As well as exposing the journey our food makes before reaching our plates, there is another side to eating that theatre might be even better placed to examine. What we eat is under constant scrutiny, but how we eat it is perhaps just as important. Meal times can act as a form of ceremony, bringing people together in a way that few other activities still do. Eating, like theatre, is a kind of ritual, one that is capable of creating and sustaining community. And in many cases it is a ritual that is coming under strain.
This community aspect of the dinner table was the focus of Only Wolves and Lions, a touring show that I took part in during this year’s Edinburgh Fringe. This intimate performance asks each of its audience members to bring along a raw ingredient, which are then used to collectively cook a feast. The choice of what to cook, the cooking itself and the eating of the meal are all collaborative activities, demanding audience members to work together in a way that few theatrical events, however supposedly “interactive”, manage to achieve. As well as feeding me the best meal I had in Edinburgh, the piece powerfully demonstrated the social value of eating together and left me reflecting on the possibilities of such rituals for forging communities.
And it is not just this and Gastronauts that are turning their attention to the act of eating. Bristol Old Vic recently presented The Table of Delights, a mash-up of restaurant and theatre experience that asked its audience to consider every aspect of food, while the Albany has just dedicated a whole festival to the subject. If the forces that control the food industry are increasingly detaching us from the processes of food production and consumption, then theatre seems to be attempting to slowly rebuild that connection.

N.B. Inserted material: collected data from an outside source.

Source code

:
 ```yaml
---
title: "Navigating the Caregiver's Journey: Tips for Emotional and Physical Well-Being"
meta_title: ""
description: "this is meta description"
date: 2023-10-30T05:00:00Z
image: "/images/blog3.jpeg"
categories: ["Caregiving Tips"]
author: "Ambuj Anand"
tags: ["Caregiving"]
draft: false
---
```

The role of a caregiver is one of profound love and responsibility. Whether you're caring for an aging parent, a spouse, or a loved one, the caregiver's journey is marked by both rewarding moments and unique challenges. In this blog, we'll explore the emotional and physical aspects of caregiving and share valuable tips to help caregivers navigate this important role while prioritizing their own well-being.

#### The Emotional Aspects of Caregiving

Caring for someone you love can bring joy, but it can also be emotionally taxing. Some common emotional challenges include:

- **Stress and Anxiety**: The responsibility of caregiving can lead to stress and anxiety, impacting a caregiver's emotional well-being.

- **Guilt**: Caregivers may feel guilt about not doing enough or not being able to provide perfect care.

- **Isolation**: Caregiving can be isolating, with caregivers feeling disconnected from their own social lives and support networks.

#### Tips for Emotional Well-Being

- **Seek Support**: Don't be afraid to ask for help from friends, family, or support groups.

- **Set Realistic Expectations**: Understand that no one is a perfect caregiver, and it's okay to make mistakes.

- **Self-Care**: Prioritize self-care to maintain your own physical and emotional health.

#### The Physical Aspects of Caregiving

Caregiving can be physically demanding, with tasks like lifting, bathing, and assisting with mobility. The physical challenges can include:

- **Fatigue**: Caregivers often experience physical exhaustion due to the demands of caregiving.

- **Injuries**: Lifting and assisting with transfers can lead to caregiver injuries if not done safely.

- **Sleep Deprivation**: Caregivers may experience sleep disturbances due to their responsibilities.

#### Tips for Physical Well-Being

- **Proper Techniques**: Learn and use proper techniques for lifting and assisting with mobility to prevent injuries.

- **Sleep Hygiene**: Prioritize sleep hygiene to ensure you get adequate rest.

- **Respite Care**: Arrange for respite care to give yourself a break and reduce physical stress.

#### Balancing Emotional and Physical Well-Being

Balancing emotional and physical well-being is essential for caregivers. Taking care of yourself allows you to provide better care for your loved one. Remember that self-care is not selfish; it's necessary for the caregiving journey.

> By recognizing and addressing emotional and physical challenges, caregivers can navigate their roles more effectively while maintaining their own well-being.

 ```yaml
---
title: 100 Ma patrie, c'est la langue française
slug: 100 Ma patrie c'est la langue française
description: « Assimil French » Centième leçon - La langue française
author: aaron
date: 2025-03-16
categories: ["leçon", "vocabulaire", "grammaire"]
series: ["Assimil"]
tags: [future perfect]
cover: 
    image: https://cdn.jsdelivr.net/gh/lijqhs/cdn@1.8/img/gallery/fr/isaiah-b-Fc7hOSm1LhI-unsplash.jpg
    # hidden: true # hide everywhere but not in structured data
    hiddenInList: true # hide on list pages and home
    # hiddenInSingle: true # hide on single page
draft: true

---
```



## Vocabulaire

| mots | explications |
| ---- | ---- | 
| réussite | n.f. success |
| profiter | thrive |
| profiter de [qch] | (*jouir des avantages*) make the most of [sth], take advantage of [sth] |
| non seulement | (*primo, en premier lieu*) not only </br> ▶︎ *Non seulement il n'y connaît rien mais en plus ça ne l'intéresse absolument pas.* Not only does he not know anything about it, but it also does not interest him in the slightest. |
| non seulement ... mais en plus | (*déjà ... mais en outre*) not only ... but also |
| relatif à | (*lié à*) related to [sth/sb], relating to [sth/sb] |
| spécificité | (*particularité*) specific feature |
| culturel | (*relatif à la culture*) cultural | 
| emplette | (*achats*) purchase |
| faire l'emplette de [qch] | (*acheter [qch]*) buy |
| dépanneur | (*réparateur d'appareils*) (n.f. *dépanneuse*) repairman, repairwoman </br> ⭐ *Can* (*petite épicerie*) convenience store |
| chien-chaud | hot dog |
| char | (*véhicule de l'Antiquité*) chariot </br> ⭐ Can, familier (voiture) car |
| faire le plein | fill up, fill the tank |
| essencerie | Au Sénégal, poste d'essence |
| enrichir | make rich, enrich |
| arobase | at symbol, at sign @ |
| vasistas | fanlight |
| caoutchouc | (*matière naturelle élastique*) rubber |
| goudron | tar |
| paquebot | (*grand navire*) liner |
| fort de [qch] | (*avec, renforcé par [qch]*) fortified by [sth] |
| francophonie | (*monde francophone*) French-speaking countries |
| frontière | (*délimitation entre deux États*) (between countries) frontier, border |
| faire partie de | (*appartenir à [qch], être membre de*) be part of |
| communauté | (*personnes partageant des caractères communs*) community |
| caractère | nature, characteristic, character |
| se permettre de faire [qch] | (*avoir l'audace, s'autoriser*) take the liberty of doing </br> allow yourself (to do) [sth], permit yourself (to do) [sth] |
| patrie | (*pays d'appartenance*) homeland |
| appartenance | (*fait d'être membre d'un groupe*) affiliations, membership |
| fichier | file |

While newspaper reports and documentaries will rightly continue to investigate what we eat and where it comes from, it strikes me that theatre – by framing a familiar activity in a way that makes us appreciate its performative and community forming qualities – might be particularly well placed to explore how we actually eat it. By framing one kind of ritual within another, perhaps shows like Gastronauts can make us question not only where our food comes from, but what role the communities it creates might play in our society.